Inheritance tax – interest rate increase

Until 29 September 2009 inheritance tax enjoyed something of a privileged position.  The rate of interest charged on underpaid inheritance tax was the same as the rate of interest that HMRC would pay in respect of overpaid inheritance tax.  Where other taxes are concerned, the rate of interest that HMRC pay on overpaid tax is lower than the rate charged on underpaid tax.

That has now changed and taxpayers will lose out.  The amount of additional revenue generated as a result will not be great so this seems a rather mean spirited change, especially when one considers who the change will primarily impact on.  Late-payers will be affected, of course, but the main losers will be taxpayers who take advantage of the facility to pay inheritance tax on certain assets by ten annual instalments.  This facility is generally available in respect of land and buildings, and shares in family companies and apparently exists to enable a person who inherits assets of this nature to keep the asset instead of being forced to sell it.  Although the taxpayer is given ten years to pay the tax, the instalments attract interest.  That interest rate has now increased.

The typical loser from the recent change will be an unmarried son or daughter who lived with his or her parents until their deaths and inherited the house that they all lived in.  It may be difficult to find the money to pay the inheritance tax on the house but the son or daughter might just about manage to pay the tax and stay in the home if the payments are spread over ten years.  Increasing the rate of interest payable in this sort of case might make the difference between being able to stay in the home and being forced to sell.
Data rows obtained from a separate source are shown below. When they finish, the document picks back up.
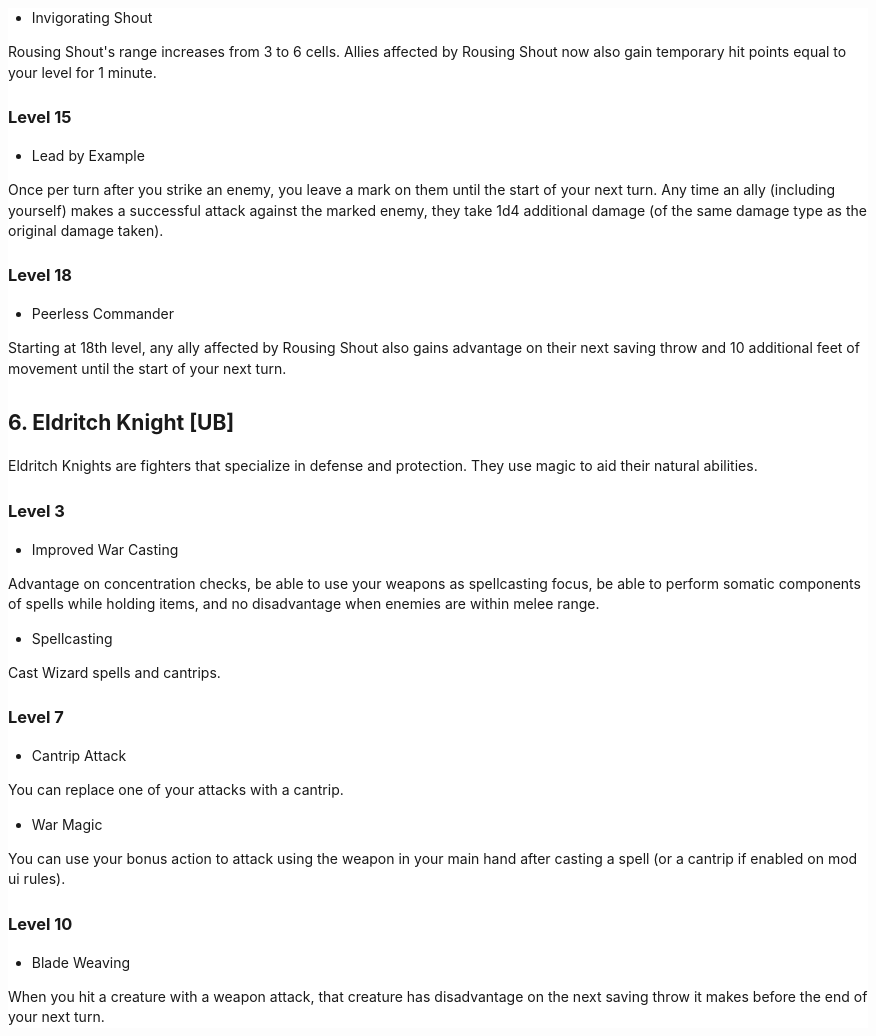 * Invigorating Shout

Rousing Shout's range increases from 3 to 6 cells. Allies affected by Rousing Shout now also gain temporary hit points equal to your level for 1 minute.


### Level 15

* Lead by Example

Once per turn after you strike an enemy, you leave a mark on them until the start of your next turn. Any time an ally (including yourself) makes a successful attack against the marked enemy, they take 1d4 additional damage (of the same damage type as the original damage taken).


### Level 18

* Peerless Commander

Starting at 18th level, any ally affected by Rousing Shout also gains advantage on their next saving throw and 10 additional feet of movement until the start of your next turn.



## 6. Eldritch Knight [UB]

Eldritch Knights are fighters that specialize in defense and protection. They use magic to aid their natural abilities.


### Level 3

* Improved War Casting

Advantage on concentration checks, be able to use your weapons as spellcasting focus, be able to perform somatic components of spells while holding items, and no disadvantage when enemies are within melee range.

* Spellcasting

Cast Wizard spells and cantrips.


### Level 7

* Cantrip Attack

You can replace one of your attacks with a cantrip.

* War Magic

You can use your bonus action to attack using the weapon in your main hand after casting a spell (or a cantrip if enabled on mod ui rules).


### Level 10

* Blade Weaving

When you hit a creature with a weapon attack, that creature has disadvantage on the next saving throw it makes before the end of your next turn.
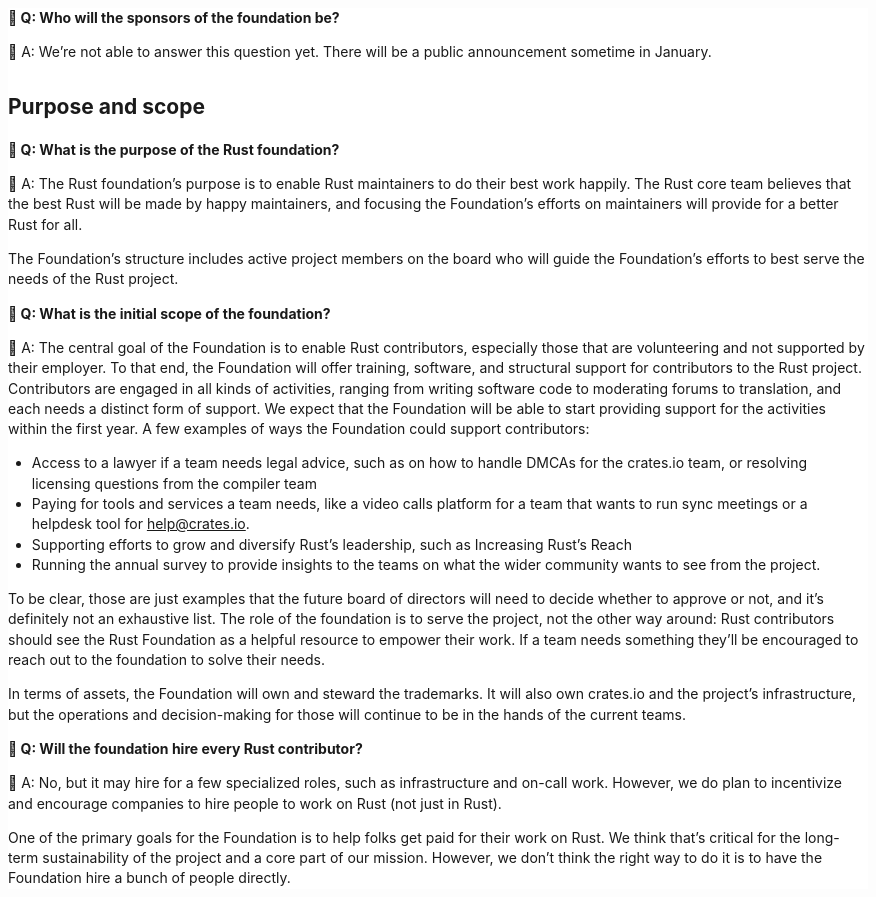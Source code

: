 <a id="q-sponsors"></a>
**🤔 Q: Who will the sponsors of the foundation be?**

💁 A: We’re not able to answer this question yet. There will be a public announcement sometime in January.

## Purpose and scope

<a id="q-purpose"></a>
**🤔 Q: What is the purpose of the Rust foundation?**

💁 A: The Rust foundation’s purpose is to enable Rust maintainers to do their best work happily. The Rust core team believes that the best Rust will be made by happy maintainers, and focusing the Foundation’s efforts on maintainers will provide for a better Rust for all.

The Foundation’s structure includes active project members on the board who will guide the Foundation’s efforts to best serve the needs of the Rust project.

<a id="q-scope"></a>
**🤔 Q: What is the initial scope of the foundation?**

💁 A: The central goal of the Foundation is to enable Rust contributors, especially those that are volunteering and not supported by their employer. To that end, the Foundation will offer training, software, and structural support for contributors to the Rust project. Contributors are engaged in all kinds of activities, ranging from writing software code to moderating forums to translation, and each needs a distinct form of support. We expect that the Foundation will be able to start providing support for the activities within the first year. A few examples of ways the Foundation could support contributors:

* Access to a lawyer if a team needs legal advice, such as on how to handle DMCAs for the crates.io team, or resolving licensing questions from the compiler team
* Paying for tools and services a team needs, like a video calls platform for a team that wants to run sync meetings or a helpdesk tool for help@crates.io.
* Supporting efforts to grow and diversify Rust’s leadership, such as Increasing Rust’s Reach
* Running the annual survey to provide insights to the teams on what the wider community wants to see from the project.

To be clear, those are just examples that the future board of directors will need to decide whether to approve or not, and it’s definitely not an exhaustive list. The role of the foundation is to serve the project, not the other way around: Rust contributors should see the Rust Foundation as a helpful resource to empower their work. If a team needs something they’ll be encouraged to reach out to the foundation to solve their needs.

In terms of assets, the Foundation will own and steward the trademarks. It will also own crates.io and the project’s infrastructure, but the operations and decision-making for those will continue to be in the hands of the current teams.

<a id="q-hiring"></a>
**🤔 Q: Will the foundation hire every Rust contributor?**

💁 A: No, but it may hire for a few specialized roles, such as infrastructure and on-call work. However, we do plan to incentivize and encourage companies to hire people to work on Rust (not just in Rust).

One of the primary goals for the Foundation is to help folks get paid for their work on Rust. We think that’s critical for the long-term sustainability of the project and a core part of our mission. However, we don’t think the right way to do it is to have the Foundation hire a bunch of people directly.
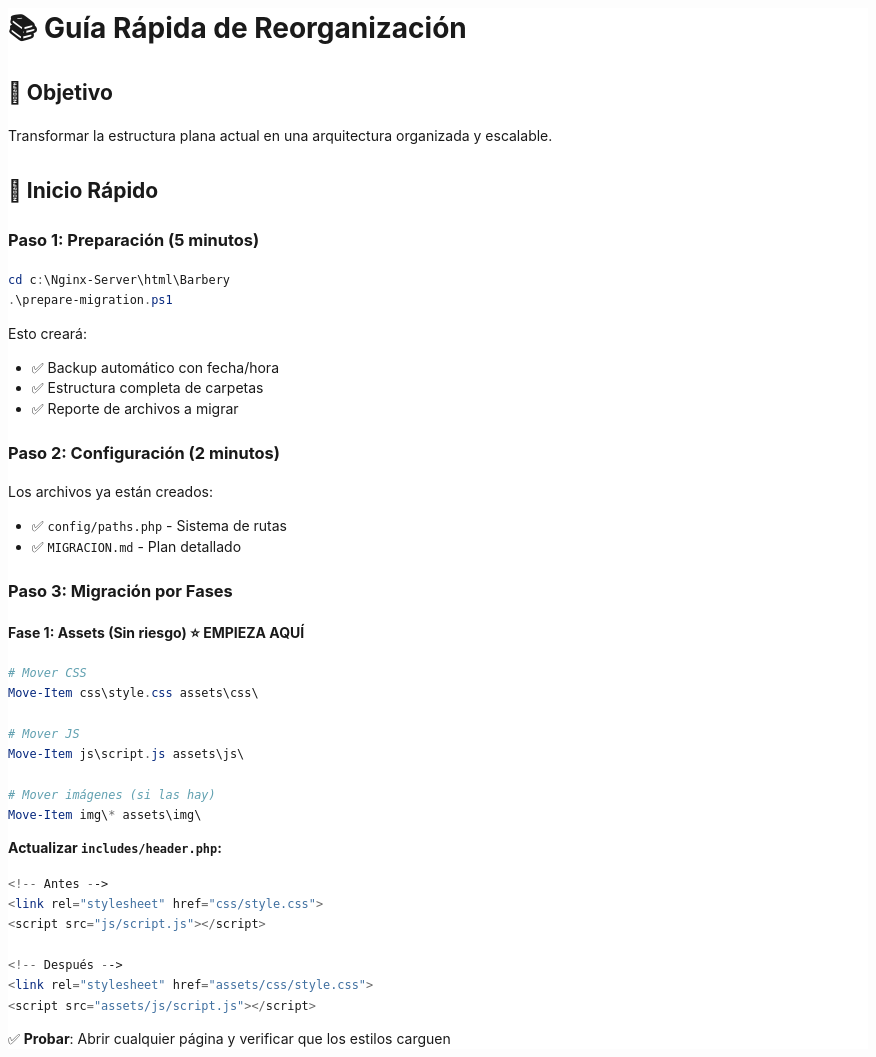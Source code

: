 # 📚 Guía Rápida de Reorganización

## 🎯 Objetivo
Transformar la estructura plana actual en una arquitectura organizada y escalable.

## 🚀 Inicio Rápido

### Paso 1: Preparación (5 minutos)
```powershell
cd c:\Nginx-Server\html\Barbery
.\prepare-migration.ps1
```

Esto creará:
- ✅ Backup automático con fecha/hora
- ✅ Estructura completa de carpetas
- ✅ Reporte de archivos a migrar

### Paso 2: Configuración (2 minutos)
Los archivos ya están creados:
- ✅ `config/paths.php` - Sistema de rutas
- ✅ `MIGRACION.md` - Plan detallado

### Paso 3: Migración por Fases

#### Fase 1: Assets (Sin riesgo) ⭐ EMPIEZA AQUÍ
```powershell
# Mover CSS
Move-Item css\style.css assets\css\

# Mover JS
Move-Item js\script.js assets\js\

# Mover imágenes (si las hay)
Move-Item img\* assets\img\
```

**Actualizar `includes/header.php`:**
```php
<!-- Antes -->
<link rel="stylesheet" href="css/style.css">
<script src="js/script.js"></script>

<!-- Después -->
<link rel="stylesheet" href="assets/css/style.css">
<script src="assets/js/script.js"></script>
```

✅ **Probar**: Abrir cualquier página y verificar que los estilos carguen
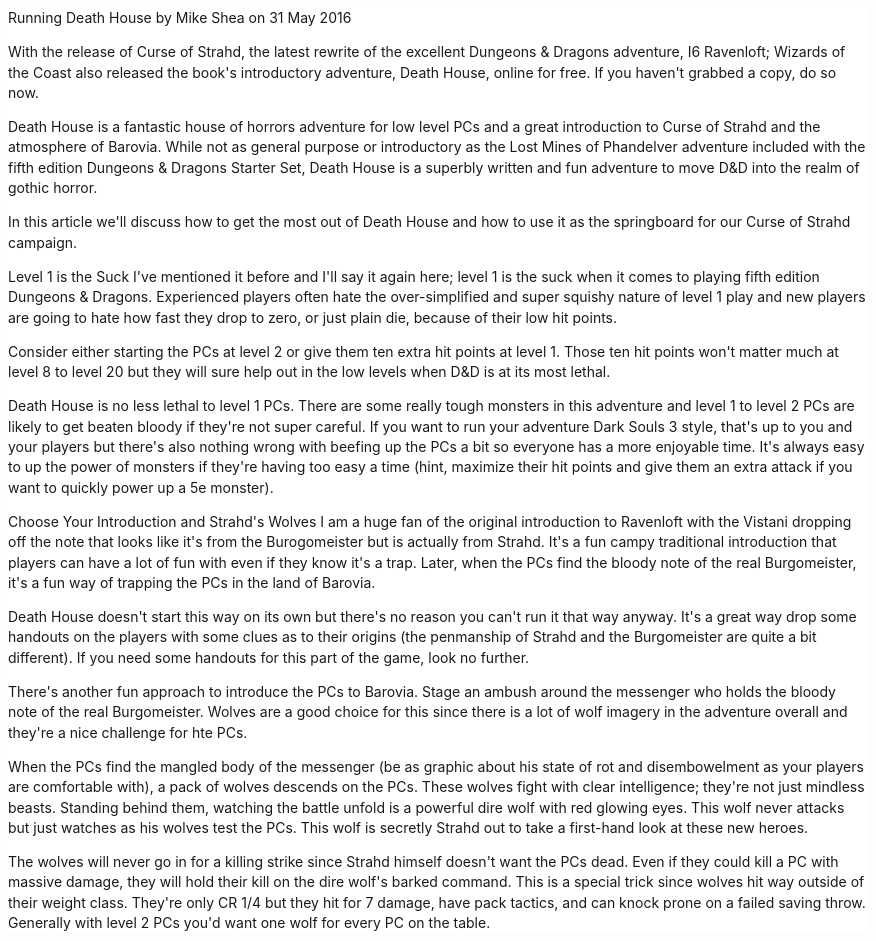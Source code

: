 Running Death House
by Mike Shea on 31 May 2016

With the release of Curse of Strahd, the latest rewrite of the excellent Dungeons & Dragons adventure, I6 Ravenloft; Wizards of the Coast also released the book's introductory adventure, Death House, online for free. If you haven't grabbed a copy, do so now.

Death House is a fantastic house of horrors adventure for low level PCs and a great introduction to Curse of Strahd and the atmosphere of Barovia. While not as general purpose or introductory as the Lost Mines of Phandelver adventure included with the fifth edition Dungeons & Dragons Starter Set, Death House is a superbly written and fun adventure to move D&D into the realm of gothic horror.

In this article we'll discuss how to get the most out of Death House and how to use it as the springboard for our Curse of Strahd campaign.

Level 1 is the Suck
I've mentioned it before and I'll say it again here; level 1 is the suck when it comes to playing fifth edition Dungeons & Dragons. Experienced players often hate the over-simplified and super squishy nature of level 1 play and new players are going to hate how fast they drop to zero, or just plain die, because of their low hit points.

Consider either starting the PCs at level 2 or give them ten extra hit points at level 1. Those ten hit points won't matter much at level 8 to level 20 but they will sure help out in the low levels when D&D is at its most lethal.

Death House is no less lethal to level 1 PCs. There are some really tough monsters in this adventure and level 1 to level 2 PCs are likely to get beaten bloody if they're not super careful. If you want to run your adventure Dark Souls 3 style, that's up to you and your players but there's also nothing wrong with beefing up the PCs a bit so everyone has a more enjoyable time. It's always easy to up the power of monsters if they're having too easy a time (hint, maximize their hit points and give them an extra attack if you want to quickly power up a 5e monster).

Choose Your Introduction and Strahd's Wolves
I am a huge fan of the original introduction to Ravenloft with the Vistani dropping off the note that looks like it's from the Burogomeister but is actually from Strahd. It's a fun campy traditional introduction that players can have a lot of fun with even if they know it's a trap. Later, when the PCs find the bloody note of the real Burgomeister, it's a fun way of trapping the PCs in the land of Barovia.

Death House doesn't start this way on its own but there's no reason you can't run it that way anyway. It's a great way drop some handouts on the players with some clues as to their origins (the penmanship of Strahd and the Burgomeister are quite a bit different). If you need some handouts for this part of the game, look no further.

There's another fun approach to introduce the PCs to Barovia. Stage an ambush around the messenger who holds the bloody note of the real Burgomeister. Wolves are a good choice for this since there is a lot of wolf imagery in the adventure overall and they're a nice challenge for hte PCs.

When the PCs find the mangled body of the messenger (be as graphic about his state of rot and disembowelment as your players are comfortable with), a pack of wolves descends on the PCs. These wolves fight with clear intelligence; they're not just mindless beasts. Standing behind them, watching the battle unfold is a powerful dire wolf with red glowing eyes. This wolf never attacks but just watches as his wolves test the PCs. This wolf is secretly Strahd out to take a first-hand look at these new heroes.

The wolves will never go in for a killing strike since Strahd himself doesn't want the PCs dead. Even if they could kill a PC with massive damage, they will hold their kill on the dire wolf's barked command. This is a special trick since wolves hit way outside of their weight class. They're only CR 1/4 but they hit for 7 damage, have pack tactics, and can knock prone on a failed saving throw. Generally with level 2 PCs you'd want one wolf for every PC on the table.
This change came into effect shortly before Mister Darling announced that, contrary to what had previously been said, the inheritance tax nil-rate band will not be increased next April.  Revenues from inheritance tax have dipped (in line with falling asset values) and the latest changes may be seen as an attempt to prop up the amount received. 

As always, therefore, it makes sense to keep your affairs under review and ensure that, if or to the extent payment of inheritance tax cannot be avoided, sufficient funds will be available to pay the tax.

  1. Paul,

    It does seem mean spirited and a little unfair.

    If it is not going to make a scratch let alone a dent on the budget, but possibly cause distress, why do it?

    Have you been advising on the changes and have you seen the affects as yet?